BEGIN

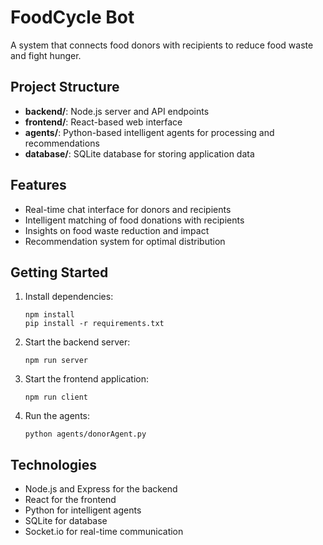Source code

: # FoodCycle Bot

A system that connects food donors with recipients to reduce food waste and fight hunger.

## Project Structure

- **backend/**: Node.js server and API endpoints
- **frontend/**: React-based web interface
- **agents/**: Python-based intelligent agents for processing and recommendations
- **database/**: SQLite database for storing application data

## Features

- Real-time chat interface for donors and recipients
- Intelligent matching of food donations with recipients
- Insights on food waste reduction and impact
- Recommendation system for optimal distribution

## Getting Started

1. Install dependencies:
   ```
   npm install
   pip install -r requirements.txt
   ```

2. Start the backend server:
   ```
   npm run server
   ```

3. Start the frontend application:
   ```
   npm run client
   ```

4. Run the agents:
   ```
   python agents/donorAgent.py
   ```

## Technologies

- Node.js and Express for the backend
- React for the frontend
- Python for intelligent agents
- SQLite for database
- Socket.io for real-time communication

END

Try it: The lines above that include "based" should each be listed.

Task result:
- **frontend/**: React-based web interface
- **agents/**: Python-based intelligent agents for processing and recommendations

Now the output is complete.